**WHAT YOU HAVE TO DO**
What are the lines, word for word, from the line with "[젠킨스 워커노드 설치](https://velog.io/@xgro/Jenkins-agent)" up to and including the line with "循环对于编程十分重要，但在R" in the records below? Omit the pictures.

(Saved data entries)

---*---

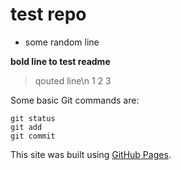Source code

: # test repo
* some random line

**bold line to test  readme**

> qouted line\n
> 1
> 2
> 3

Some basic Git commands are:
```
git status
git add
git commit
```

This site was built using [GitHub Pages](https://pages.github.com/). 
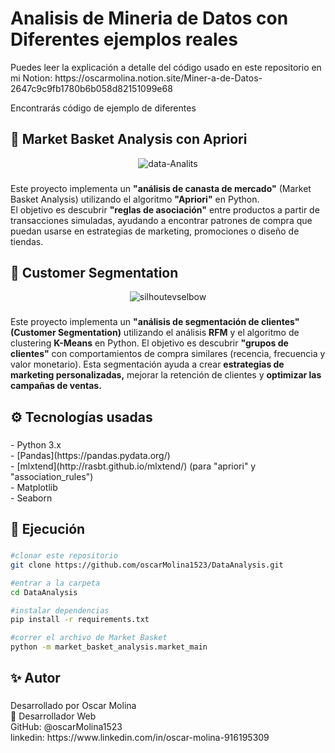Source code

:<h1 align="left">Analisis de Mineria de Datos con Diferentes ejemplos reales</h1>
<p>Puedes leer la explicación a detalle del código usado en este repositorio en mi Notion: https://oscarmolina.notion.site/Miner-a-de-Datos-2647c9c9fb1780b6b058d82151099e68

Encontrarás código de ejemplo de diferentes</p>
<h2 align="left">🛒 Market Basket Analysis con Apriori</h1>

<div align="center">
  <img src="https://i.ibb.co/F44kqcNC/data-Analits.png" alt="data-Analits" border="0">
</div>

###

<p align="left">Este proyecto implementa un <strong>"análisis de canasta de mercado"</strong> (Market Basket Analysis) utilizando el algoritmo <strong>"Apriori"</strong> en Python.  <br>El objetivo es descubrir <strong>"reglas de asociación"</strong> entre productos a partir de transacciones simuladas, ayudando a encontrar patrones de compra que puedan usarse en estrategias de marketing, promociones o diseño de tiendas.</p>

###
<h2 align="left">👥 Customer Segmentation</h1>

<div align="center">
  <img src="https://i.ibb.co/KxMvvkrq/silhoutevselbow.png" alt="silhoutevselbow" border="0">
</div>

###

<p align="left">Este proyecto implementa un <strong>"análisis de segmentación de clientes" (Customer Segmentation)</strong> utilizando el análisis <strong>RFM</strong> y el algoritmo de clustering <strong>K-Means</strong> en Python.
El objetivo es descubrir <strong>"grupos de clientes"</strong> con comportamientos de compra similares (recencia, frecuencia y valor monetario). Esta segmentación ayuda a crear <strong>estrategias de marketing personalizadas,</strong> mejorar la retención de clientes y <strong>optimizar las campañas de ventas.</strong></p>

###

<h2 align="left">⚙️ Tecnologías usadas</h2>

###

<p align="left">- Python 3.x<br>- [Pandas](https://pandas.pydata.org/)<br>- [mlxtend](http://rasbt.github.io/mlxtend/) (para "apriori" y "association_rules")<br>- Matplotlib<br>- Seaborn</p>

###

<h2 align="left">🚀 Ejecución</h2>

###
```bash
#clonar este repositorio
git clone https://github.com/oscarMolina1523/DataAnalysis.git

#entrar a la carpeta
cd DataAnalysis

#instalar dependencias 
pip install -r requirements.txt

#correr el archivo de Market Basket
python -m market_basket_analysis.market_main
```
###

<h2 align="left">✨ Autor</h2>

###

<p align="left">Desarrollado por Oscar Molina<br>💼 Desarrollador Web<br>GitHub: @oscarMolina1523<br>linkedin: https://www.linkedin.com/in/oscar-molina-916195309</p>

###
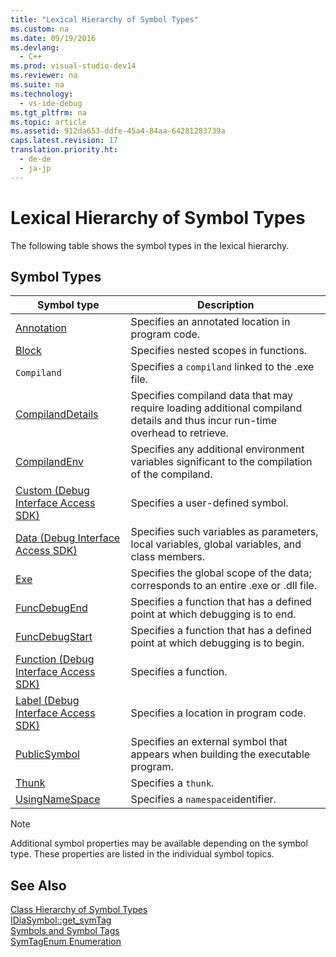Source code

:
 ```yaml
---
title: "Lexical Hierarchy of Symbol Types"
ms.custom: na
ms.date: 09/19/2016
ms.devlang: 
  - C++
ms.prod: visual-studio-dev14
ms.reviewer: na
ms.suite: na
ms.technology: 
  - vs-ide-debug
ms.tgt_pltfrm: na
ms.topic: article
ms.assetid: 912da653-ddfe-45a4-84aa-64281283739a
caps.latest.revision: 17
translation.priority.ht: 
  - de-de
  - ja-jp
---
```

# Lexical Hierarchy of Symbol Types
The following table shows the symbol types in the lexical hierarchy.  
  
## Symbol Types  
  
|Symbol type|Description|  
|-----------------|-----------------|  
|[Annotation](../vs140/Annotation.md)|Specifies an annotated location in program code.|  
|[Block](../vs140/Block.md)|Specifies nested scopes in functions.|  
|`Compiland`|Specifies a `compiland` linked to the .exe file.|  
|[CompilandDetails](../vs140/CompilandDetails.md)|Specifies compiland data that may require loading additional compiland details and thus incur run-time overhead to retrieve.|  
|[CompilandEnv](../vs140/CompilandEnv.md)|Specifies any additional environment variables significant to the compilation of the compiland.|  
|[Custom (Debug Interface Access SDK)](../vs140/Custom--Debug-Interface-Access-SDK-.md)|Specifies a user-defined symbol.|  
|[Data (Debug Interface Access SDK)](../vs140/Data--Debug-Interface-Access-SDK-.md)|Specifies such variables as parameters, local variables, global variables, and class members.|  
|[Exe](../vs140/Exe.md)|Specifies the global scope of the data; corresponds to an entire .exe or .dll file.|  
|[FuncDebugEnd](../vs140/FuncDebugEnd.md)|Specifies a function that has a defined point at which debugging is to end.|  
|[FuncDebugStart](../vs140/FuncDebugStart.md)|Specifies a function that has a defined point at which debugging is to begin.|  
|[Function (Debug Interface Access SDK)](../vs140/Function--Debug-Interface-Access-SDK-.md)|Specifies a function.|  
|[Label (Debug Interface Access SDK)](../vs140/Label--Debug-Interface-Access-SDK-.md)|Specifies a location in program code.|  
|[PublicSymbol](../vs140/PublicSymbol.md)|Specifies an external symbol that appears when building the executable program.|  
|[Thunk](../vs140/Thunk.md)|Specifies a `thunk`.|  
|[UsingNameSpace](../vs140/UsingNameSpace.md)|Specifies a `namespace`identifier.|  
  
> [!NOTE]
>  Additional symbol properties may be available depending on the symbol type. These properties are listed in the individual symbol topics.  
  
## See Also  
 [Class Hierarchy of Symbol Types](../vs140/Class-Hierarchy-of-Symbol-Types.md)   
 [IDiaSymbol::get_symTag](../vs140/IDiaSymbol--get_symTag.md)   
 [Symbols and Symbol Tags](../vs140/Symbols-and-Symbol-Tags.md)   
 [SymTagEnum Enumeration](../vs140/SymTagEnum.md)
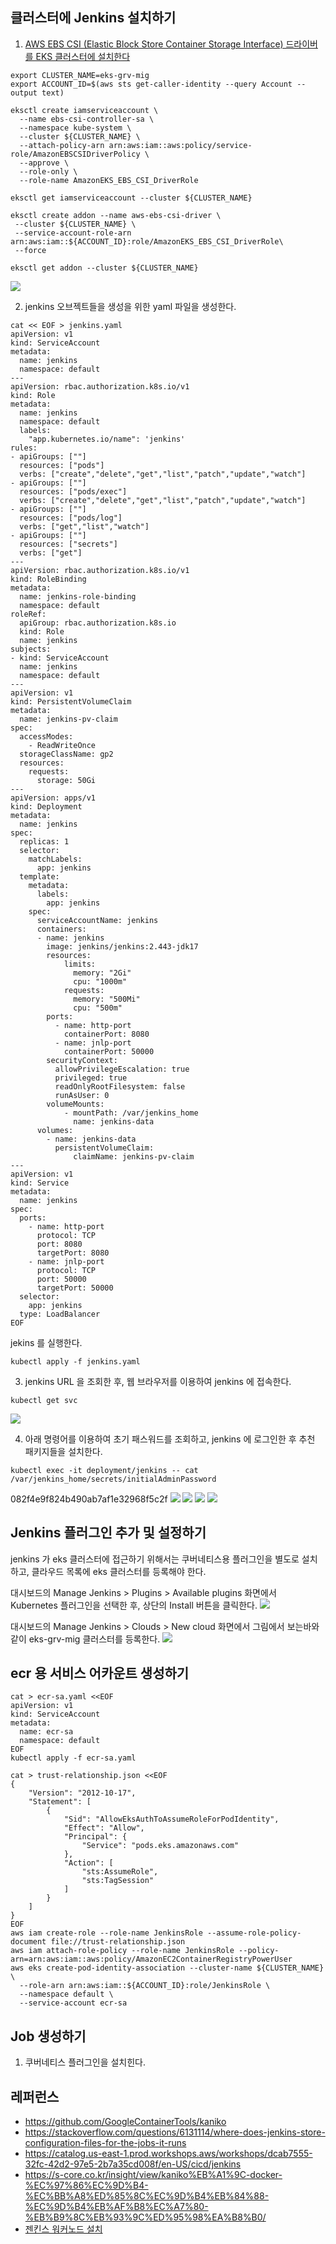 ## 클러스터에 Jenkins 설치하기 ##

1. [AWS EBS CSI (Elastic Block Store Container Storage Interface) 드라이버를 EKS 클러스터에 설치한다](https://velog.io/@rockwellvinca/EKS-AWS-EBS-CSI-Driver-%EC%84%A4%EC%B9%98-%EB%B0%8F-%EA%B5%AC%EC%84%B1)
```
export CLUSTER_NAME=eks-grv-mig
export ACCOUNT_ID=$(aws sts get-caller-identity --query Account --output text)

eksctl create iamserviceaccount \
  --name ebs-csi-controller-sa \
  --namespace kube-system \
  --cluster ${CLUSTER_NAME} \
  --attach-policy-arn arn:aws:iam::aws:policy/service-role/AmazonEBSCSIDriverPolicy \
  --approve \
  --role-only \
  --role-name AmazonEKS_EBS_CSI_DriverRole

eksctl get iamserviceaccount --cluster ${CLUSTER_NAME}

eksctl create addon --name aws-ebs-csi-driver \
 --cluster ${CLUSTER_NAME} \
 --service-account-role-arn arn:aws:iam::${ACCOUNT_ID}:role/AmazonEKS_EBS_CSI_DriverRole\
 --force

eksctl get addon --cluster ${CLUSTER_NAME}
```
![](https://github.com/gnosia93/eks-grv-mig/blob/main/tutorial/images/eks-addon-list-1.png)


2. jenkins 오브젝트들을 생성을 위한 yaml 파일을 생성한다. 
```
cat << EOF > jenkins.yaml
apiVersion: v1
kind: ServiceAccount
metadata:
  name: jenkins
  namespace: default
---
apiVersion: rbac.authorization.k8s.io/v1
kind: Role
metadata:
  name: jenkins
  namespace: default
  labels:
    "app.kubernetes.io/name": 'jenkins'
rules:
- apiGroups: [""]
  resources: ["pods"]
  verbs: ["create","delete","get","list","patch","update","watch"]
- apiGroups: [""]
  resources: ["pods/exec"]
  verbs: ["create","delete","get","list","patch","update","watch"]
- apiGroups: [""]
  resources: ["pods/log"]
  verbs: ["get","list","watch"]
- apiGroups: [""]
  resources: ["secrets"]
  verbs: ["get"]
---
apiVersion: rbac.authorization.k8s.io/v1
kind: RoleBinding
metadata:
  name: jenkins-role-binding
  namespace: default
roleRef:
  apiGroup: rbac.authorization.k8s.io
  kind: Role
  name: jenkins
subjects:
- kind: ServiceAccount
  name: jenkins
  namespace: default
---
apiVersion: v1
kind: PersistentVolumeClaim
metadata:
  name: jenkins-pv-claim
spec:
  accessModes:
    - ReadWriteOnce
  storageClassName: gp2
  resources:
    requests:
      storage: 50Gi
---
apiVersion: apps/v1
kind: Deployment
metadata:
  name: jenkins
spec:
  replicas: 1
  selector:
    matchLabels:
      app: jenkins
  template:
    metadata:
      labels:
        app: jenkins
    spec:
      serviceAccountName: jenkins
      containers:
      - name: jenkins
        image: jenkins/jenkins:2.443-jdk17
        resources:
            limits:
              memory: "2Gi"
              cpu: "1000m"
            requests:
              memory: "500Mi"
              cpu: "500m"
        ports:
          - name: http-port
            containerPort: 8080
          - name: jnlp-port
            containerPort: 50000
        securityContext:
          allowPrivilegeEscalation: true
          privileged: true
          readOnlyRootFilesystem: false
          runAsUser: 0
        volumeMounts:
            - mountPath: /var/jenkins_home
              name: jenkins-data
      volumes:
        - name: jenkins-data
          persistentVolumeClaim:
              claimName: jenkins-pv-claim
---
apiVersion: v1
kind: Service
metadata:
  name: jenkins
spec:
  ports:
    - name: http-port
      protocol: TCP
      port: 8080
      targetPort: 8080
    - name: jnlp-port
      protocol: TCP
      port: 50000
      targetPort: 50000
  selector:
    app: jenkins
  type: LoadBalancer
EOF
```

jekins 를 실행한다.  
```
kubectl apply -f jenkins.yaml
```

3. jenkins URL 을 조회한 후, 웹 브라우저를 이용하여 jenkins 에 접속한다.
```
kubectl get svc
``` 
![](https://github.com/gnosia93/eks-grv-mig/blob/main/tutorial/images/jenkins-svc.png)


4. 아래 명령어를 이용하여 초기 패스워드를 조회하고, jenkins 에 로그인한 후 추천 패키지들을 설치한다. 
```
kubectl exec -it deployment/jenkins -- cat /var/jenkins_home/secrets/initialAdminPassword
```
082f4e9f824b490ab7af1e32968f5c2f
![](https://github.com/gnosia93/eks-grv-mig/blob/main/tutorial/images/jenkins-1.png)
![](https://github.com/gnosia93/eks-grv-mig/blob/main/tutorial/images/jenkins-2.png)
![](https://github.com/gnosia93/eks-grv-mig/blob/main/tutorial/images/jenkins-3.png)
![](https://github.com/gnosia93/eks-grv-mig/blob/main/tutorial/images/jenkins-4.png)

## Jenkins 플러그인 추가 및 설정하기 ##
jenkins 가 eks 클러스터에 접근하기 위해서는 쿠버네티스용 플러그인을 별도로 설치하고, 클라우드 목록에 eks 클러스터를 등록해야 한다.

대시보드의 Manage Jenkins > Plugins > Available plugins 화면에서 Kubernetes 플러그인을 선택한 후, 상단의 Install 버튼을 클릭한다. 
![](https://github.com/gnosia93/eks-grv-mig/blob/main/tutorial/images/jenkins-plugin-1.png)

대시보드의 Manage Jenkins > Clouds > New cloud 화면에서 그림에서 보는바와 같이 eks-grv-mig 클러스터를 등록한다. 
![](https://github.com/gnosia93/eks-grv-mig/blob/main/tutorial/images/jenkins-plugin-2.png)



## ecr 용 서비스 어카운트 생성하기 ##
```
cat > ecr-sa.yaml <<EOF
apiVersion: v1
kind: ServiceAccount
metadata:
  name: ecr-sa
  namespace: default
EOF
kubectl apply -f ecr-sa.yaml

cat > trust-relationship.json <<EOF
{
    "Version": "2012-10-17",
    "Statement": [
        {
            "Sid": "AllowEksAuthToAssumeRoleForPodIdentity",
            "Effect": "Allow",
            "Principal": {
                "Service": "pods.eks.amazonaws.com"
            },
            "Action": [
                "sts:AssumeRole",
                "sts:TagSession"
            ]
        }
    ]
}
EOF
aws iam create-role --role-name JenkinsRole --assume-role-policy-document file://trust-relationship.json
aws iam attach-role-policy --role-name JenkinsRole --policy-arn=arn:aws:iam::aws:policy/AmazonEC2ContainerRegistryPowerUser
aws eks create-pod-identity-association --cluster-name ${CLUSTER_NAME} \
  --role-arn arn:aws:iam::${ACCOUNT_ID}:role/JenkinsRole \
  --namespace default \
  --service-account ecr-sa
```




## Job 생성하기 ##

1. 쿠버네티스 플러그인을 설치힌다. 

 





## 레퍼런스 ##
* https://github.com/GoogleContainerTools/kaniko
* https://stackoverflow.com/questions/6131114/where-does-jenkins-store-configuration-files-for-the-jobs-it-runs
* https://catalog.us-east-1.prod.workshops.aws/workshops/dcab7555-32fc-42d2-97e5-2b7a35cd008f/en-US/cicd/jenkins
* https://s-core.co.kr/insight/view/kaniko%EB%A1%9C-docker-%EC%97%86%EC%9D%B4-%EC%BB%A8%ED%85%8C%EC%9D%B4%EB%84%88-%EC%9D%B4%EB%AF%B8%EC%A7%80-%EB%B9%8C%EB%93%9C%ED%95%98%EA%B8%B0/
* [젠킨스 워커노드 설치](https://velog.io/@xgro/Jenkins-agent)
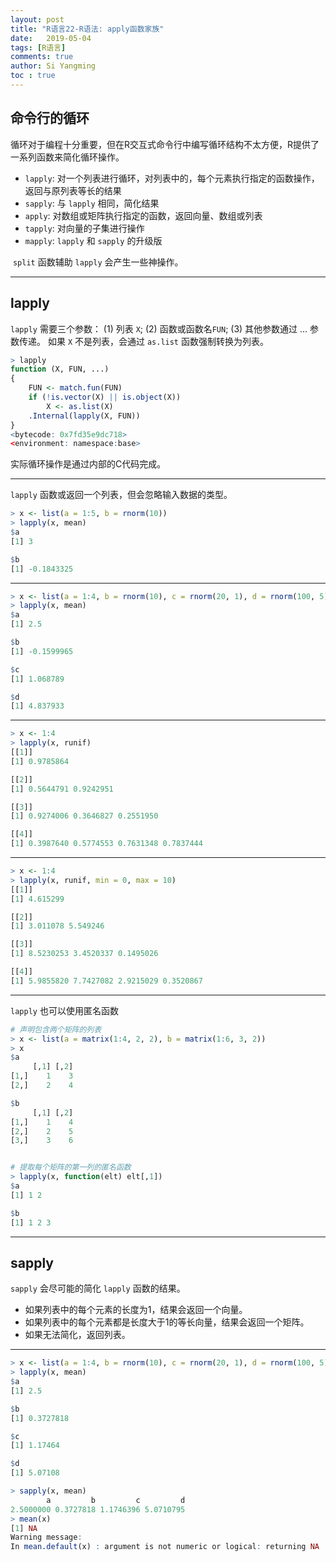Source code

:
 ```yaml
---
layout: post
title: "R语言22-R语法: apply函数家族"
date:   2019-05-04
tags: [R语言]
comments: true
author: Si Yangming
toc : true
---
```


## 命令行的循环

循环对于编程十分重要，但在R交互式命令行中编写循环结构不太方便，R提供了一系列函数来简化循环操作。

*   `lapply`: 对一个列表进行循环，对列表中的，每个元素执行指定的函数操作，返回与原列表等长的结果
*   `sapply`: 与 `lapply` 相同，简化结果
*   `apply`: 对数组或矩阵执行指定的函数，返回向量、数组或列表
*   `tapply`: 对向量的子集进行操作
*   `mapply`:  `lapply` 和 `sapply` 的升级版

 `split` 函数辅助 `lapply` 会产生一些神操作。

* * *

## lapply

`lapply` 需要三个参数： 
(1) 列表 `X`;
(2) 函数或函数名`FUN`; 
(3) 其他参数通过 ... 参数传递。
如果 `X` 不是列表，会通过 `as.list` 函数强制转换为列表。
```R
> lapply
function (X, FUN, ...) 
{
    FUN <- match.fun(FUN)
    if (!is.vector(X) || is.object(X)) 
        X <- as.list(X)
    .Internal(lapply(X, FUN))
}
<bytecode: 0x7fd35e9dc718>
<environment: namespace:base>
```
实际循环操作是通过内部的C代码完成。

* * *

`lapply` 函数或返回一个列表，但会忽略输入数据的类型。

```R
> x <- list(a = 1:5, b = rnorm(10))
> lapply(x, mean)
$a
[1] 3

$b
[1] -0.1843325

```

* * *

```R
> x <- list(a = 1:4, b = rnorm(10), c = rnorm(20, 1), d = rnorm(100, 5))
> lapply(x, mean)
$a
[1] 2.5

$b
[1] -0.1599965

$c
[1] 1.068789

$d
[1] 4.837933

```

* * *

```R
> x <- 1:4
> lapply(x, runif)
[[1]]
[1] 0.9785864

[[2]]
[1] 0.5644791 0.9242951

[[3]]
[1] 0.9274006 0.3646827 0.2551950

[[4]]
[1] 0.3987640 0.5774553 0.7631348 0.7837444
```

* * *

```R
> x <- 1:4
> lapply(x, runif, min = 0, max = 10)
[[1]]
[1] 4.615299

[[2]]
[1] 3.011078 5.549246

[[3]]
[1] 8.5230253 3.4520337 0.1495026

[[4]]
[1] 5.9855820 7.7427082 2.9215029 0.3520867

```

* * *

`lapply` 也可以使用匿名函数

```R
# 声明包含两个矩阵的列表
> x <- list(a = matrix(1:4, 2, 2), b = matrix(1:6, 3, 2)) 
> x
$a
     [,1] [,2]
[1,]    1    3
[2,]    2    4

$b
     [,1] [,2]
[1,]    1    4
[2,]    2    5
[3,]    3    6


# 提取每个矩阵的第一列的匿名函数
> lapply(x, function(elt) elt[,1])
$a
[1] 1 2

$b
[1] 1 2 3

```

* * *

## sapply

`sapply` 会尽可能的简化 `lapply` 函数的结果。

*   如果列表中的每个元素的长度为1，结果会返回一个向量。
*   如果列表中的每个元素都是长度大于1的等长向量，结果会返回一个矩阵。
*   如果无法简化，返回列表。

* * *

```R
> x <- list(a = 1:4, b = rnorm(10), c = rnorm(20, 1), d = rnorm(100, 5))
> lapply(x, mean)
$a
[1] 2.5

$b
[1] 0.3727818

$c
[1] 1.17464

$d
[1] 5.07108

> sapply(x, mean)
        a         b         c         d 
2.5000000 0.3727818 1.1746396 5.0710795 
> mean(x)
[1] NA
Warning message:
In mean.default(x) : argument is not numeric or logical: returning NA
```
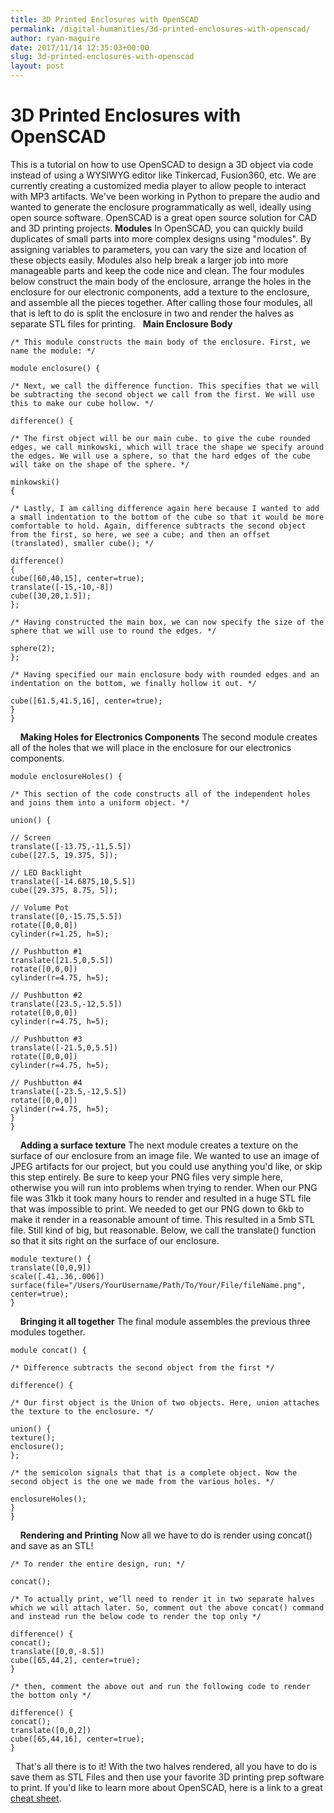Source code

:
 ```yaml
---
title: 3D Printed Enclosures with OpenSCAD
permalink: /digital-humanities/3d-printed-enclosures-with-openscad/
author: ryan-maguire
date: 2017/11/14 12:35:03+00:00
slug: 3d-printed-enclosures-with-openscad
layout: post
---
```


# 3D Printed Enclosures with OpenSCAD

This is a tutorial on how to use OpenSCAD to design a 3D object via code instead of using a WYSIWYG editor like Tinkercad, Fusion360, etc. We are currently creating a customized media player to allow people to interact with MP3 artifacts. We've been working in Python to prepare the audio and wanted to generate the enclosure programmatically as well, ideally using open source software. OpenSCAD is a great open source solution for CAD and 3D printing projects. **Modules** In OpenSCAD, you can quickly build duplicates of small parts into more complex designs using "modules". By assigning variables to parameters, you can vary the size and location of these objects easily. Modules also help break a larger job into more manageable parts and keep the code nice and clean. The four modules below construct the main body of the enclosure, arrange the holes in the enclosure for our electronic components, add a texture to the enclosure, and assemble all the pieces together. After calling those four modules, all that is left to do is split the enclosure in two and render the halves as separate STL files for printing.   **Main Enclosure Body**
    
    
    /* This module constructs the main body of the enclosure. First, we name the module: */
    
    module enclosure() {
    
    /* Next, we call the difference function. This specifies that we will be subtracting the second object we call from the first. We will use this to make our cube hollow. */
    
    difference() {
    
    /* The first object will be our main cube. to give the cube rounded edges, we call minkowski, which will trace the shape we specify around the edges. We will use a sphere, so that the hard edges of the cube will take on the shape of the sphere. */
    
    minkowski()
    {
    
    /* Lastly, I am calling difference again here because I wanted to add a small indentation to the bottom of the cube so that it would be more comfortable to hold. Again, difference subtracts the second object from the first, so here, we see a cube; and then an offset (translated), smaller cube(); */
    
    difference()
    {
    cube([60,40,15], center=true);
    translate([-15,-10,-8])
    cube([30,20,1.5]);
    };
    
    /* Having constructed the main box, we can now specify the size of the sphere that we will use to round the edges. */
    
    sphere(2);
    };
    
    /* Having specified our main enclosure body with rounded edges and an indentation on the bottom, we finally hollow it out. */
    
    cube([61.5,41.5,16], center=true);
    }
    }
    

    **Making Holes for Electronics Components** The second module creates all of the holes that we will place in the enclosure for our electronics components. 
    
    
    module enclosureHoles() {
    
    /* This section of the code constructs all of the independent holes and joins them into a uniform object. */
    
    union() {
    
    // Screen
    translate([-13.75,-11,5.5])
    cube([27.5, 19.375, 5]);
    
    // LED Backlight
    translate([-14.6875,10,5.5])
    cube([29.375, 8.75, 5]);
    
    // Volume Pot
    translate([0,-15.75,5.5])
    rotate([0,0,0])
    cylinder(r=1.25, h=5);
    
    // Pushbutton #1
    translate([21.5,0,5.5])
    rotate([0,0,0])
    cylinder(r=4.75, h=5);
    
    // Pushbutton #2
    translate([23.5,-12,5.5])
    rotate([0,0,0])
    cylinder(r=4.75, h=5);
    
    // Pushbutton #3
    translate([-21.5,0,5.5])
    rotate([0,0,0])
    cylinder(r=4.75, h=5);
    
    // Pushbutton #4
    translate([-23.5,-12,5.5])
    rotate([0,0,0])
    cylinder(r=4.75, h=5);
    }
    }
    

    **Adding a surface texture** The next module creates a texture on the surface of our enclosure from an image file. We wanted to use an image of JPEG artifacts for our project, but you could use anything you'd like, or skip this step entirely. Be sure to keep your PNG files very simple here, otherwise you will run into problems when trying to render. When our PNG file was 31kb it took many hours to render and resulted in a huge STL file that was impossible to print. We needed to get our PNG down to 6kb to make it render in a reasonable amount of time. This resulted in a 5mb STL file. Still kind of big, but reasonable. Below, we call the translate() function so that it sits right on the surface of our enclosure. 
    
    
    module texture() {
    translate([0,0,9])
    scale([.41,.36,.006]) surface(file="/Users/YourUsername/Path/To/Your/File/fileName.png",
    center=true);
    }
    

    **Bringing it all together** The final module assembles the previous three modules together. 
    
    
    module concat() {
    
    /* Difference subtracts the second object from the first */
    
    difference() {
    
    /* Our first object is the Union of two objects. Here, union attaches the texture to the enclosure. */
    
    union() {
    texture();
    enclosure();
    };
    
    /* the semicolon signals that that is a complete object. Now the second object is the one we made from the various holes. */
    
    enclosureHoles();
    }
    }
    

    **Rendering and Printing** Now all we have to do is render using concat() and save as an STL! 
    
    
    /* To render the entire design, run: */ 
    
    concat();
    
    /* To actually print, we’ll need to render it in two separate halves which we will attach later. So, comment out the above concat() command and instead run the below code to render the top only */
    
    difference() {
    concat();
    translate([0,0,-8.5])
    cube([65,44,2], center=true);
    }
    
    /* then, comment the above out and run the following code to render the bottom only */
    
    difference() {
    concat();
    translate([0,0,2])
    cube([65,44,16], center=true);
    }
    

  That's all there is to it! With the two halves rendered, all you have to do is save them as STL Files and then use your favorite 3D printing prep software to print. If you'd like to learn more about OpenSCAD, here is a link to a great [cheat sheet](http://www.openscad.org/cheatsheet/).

---*---

**EXERCISE SOLUTION**
* [젠킨스 워커노드 설치](https://velog.io/@xgro/Jenkins-agent)
Source code

:
 ```yaml
---
layout: post
title: "R语言22-R语法: apply函数家族"
date:   2019-05-04
tags: [R语言]
comments: true
author: Si Yangming
toc : true
---
```


## 命令行的循环

循环对于编程十分重要，但在R交互式命令行中编写循环结构不太方便，R提供了一系列函数来简化循环操作。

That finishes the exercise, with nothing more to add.